Read the Book People!

I’ll just be brief with some points…

Under the Fair Tax:

You get your entire paycheck (Gross Pay)…

A Family of Four get a Monthly Prebate Check (About $500.00) determined by the poverty level…

Consumption Tax Paid on “NEW” Items only!…
That $100.00 NEW Jacket will still cost about $100.00 under the FairTax…

What’s different? The wholesale cost of the jacket…

Instead of paying $50.00 wholesale for the new jacket the retailer pays $25.00 wholesale for the new jacket…

Then the retailer stills sells the jacket for $100.00 to the consumer and then sends the $25.00 wholesale savings to the government….

No Double Taxation like now on used items….

The FairTax also stipulates that the 16th ammendment MUST BE repealed!

Craig Wilmoth February 23, 2010 at 3:25 pm

Reading Lawerence, Rothbard, Sasha and JIMB leads me to believe economists are flawed.

Sasha you present your arguements very well, for a university setting.
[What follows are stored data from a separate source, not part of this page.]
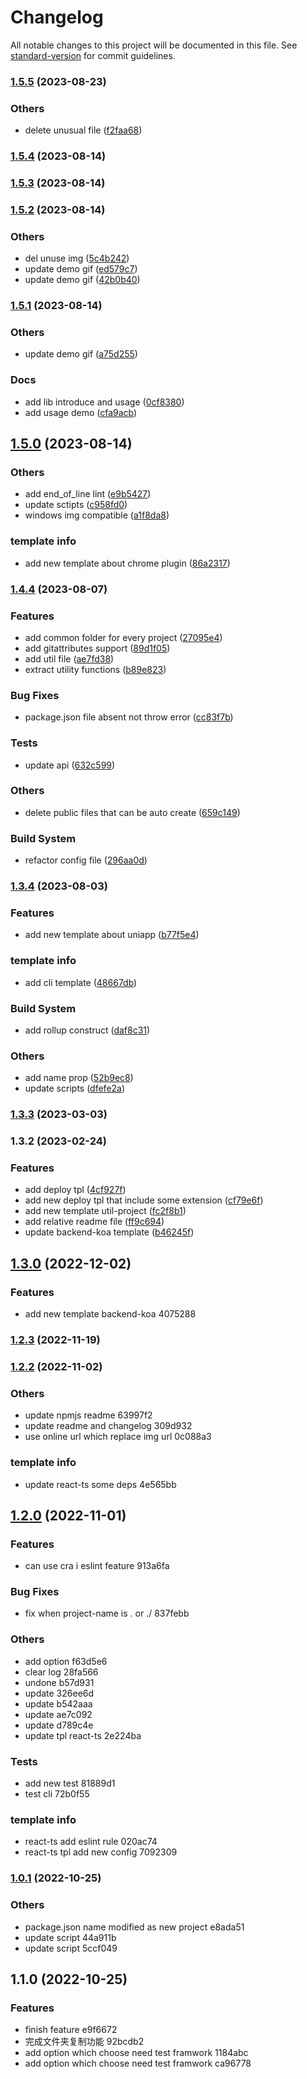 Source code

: # Changelog

All notable changes to this project will be documented in this file. See [standard-version](https://github.com/conventional-changelog/standard-version) for commit guidelines.

### [1.5.5](https://github.com/sishen654/mazp-create-tpl/compare/v1.5.4...v1.5.5) (2023-08-23)


### Others

* delete unusual file ([f2faa68](https://github.com/sishen654/mazp-create-tpl/commit/f2faa68b5c34f11bbb0da0b5226e93781e7e1bc2))

### [1.5.4](https://github.com/sishen654/mazp-create-tpl/compare/v1.5.3...v1.5.4) (2023-08-14)

### [1.5.3](https://github.com/sishen654/mazp-create-tpl/compare/v1.5.2...v1.5.3) (2023-08-14)

### [1.5.2](https://github.com/sishen654/mazp-create-tpl/compare/v1.5.1...v1.5.2) (2023-08-14)


### Others

* del unuse img ([5c4b242](https://github.com/sishen654/mazp-create-tpl/commit/5c4b242315868ae4b6368bd9f79608a89200a0fd))
* update demo gif ([ed579c7](https://github.com/sishen654/mazp-create-tpl/commit/ed579c727fd2c189cf7a5f88bd0eb784151fad26))
* update demo gif ([42b0b40](https://github.com/sishen654/mazp-create-tpl/commit/42b0b40b057cdfae02c82cfa3ce5245cf3e2fb98))

### [1.5.1](https://github.com/sishen654/mazp-create-tpl/compare/v1.5.0...v1.5.1) (2023-08-14)


### Others

* update demo gif ([a75d255](https://github.com/sishen654/mazp-create-tpl/commit/a75d2552a7ed7eafd4440fa496df3c4ee9f11e17))


### Docs

* add lib introduce and usage ([0cf8380](https://github.com/sishen654/mazp-create-tpl/commit/0cf8380fb393281dcbbf71d14a95a829e73f297c))
* add usage demo ([cfa9acb](https://github.com/sishen654/mazp-create-tpl/commit/cfa9acbb2c02dcd3bb853c8c90c8066c47ef59dc))

## [1.5.0](https://github.com/sishen654/mazp-create-tpl/compare/v1.4.4...v1.5.0) (2023-08-14)


### Others

* add end_of_line lint ([e9b5427](https://github.com/sishen654/mazp-create-tpl/commit/e9b5427509c5158c92e3e0c402287ae3c012cf8e))
* update sctipts ([c958fd0](https://github.com/sishen654/mazp-create-tpl/commit/c958fd00f1ef2e675ed480e2bfe08eb59b89df43))
* windows img compatible ([a1f8da8](https://github.com/sishen654/mazp-create-tpl/commit/a1f8da8cb55dea7aed66b16109f19b4b8f5ddda0))


### template info

* add new template about chrome plugin ([86a2317](https://github.com/sishen654/mazp-create-tpl/commit/86a2317b57354786be5d6f180542beb2f53e33b2))

### [1.4.4](https://github.com/sishen654/mazp-create-tpl/compare/v1.3.4...v1.4.4) (2023-08-07)


### Features

* add common folder for every project ([27095e4](https://github.com/sishen654/mazp-create-tpl/commit/27095e467cf95a5daf56f646952f49edadecd0f8))
* add gitattributes support ([89d1f05](https://github.com/sishen654/mazp-create-tpl/commit/89d1f050f26425b9ce12aee7a82a40b49befb3b2))
* add util file ([ae7fd38](https://github.com/sishen654/mazp-create-tpl/commit/ae7fd38135dd26f920341ff3daef45ab67871754))
* extract utility functions ([b89e823](https://github.com/sishen654/mazp-create-tpl/commit/b89e823cb89d7e2c84b83fe74dade95d8b4cd12c))


### Bug Fixes

* package.json file absent not throw error ([cc83f7b](https://github.com/sishen654/mazp-create-tpl/commit/cc83f7ba7105444de295ceaca73d85ac4bbb46ed))


### Tests

* update api ([632c599](https://github.com/sishen654/mazp-create-tpl/commit/632c5994db1f35a2a3d6cc875ec21185f69bce5e))


### Others

* delete public files that can be auto create ([659c149](https://github.com/sishen654/mazp-create-tpl/commit/659c1497ff32743502eb814bb298cd90c3979d60))


### Build System

* refactor config file ([296aa0d](https://github.com/sishen654/mazp-create-tpl/commit/296aa0dffcfb5bf8f587afdfd65252922ef4a4dd))

### [1.3.4](https://github.com/sishen654/mazp-create-tpl/compare/v1.3.3...v1.3.4) (2023-08-03)


### Features

* add new template about uniapp ([b77f5e4](https://github.com/sishen654/mazp-create-tpl/commit/b77f5e48db5375c87f3fad40f57e7aaa51a710c3))


### template info

* add cli template ([48667db](https://github.com/sishen654/mazp-create-tpl/commit/48667dbed90abde32c4370240a60b5cd2f661e78))


### Build System

* add rollup construct ([daf8c31](https://github.com/sishen654/mazp-create-tpl/commit/daf8c315cab001e11e20d1992f56f74decd241a2))


### Others

* add name prop ([52b9ec8](https://github.com/sishen654/mazp-create-tpl/commit/52b9ec8da31564f26042ff19e9142be5229ad86e))
* update scripts ([dfefe2a](https://github.com/sishen654/mazp-create-tpl/commit/dfefe2a1c441a4d02a20ffc26dba7c5013f25b1d))

### [1.3.3](https://github.com/sishen654/mazp-create-tpl/compare/v1.3.2...v1.3.3) (2023-03-03)

### 1.3.2 (2023-02-24)


### Features

* add deploy tpl ([4cf927f](https://github.com/sishen654/mazp-create-tpl/commit/4cf927ff3d6bba1a7f462417c64ac7b178bcd938))
* add new deploy tpl that include some extension ([cf79e6f](https://github.com/sishen654/mazp-create-tpl/commit/cf79e6fa85dce64af3feaa9aef1dded58de1b4b2))
* add new template util-project ([fc2f8b1](https://github.com/sishen654/mazp-create-tpl/commit/fc2f8b1b7af7e8993360e960333efcdf319da479))
* add relative readme file ([ff9c694](https://github.com/sishen654/mazp-create-tpl/commit/ff9c694f41c44d7fca785fd2ccbe9547ed6f5236))
* update backend-koa template ([b46245f](https://github.com/sishen654/mazp-create-tpl/commit/b46245f1f05c8b3f065037e3ef2e2616625a6803))

## [1.3.0](///compare/v1.2.3...v1.3.0) (2022-12-02)


### Features

* add new template backend-koa 4075288

### [1.2.3](///compare/v1.2.2...v1.2.3) (2022-11-19)

### [1.2.2](///compare/v1.2.0...v1.2.2) (2022-11-02)


### Others

* update npmjs readme 63997f2
* update readme and changelog 309d932
* use online url which replace img url 0c088a3


### template info

* update react-ts some deps 4e565bb

## [1.2.0](///compare/v1.0.1...v1.2.0) (2022-11-01)

### Features

- can use cra i eslint feature 913a6fa

### Bug Fixes

- fix when project-name is . or ./ 837febb

### Others

- add option f63d5e6
- clear log 28fa566
- undone b57d931
- update 326ee6d
- update b542aaa
- update ae7c092
- update d789c4e
- update tpl react-ts 2e224ba

### Tests

- add new test 81889d1
- test cli 72b0f55

### template info

- react-ts add eslint rule 020ac74
- react-ts tpl add new config 7092309

### [1.0.1](///compare/v1.1.0...v1.0.1) (2022-10-25)

### Others

- package.json name modified as new project e8ada51
- update script 44a911b
- update script 5ccf049

## 1.1.0 (2022-10-25)

### Features

- finish feature e9f6672
- 完成文件夹复制功能 92bcdb2
- add option which choose need test framwork 1184abc
- add option which choose need test framwork ca96778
You might be in business, but must be insulated from decision making when it comes to competitive pricing.

JIMB sounds like a business man in the real world, with a great understanding of economics. I would like him to work out his arguments why the Fair Tax is unworkable. The writers of the Fair Tax welcome it, so they can improve it, or educate others on what they do not see in the plan.

It is not how well you understand it that is important, for 290 million Americans are not going to. They do understand basic concept of fairness, hence Rothbard wisely calls the Fair Tax a Tax on Living. He is appealing to emotion. No need to understand if your first emotion is based on the government taxing you to live.

Proponents of the Fair Tax (I am) will tell you what Stanley above me did. Much of it is on emotion, no filing of paperwork, and people who do not pay now, will pay some tax. That is the Fair behind the Fair Tax. More of the population actually pays into it than currently do. Long time taxpayers are fed up with free loading non tax payers.

To Ron Paulers, paying any tax may not be fair or constitutional, but we do now. So while we pay it, let us have more people pay, which might cause them to appreciate gov service more. This is an increase in fairness, plus it repeals the 16th Ammendment, which by itself will not solve all your complaints, but it is a bigger step than what has been accomplished so far.

To Libs and Dems, this is the most progressive tax ever. Read to book to see how. Tax revenue will not go away, just collected differently. Collected from all people. Despite the technicalilty that Sasha states. (Sasha as of her last post still has to put together a few concepts, outside the legal box) When she does, she might be the Fair Tax’s biggest supporter. Like a former smoker, bugging current smokers.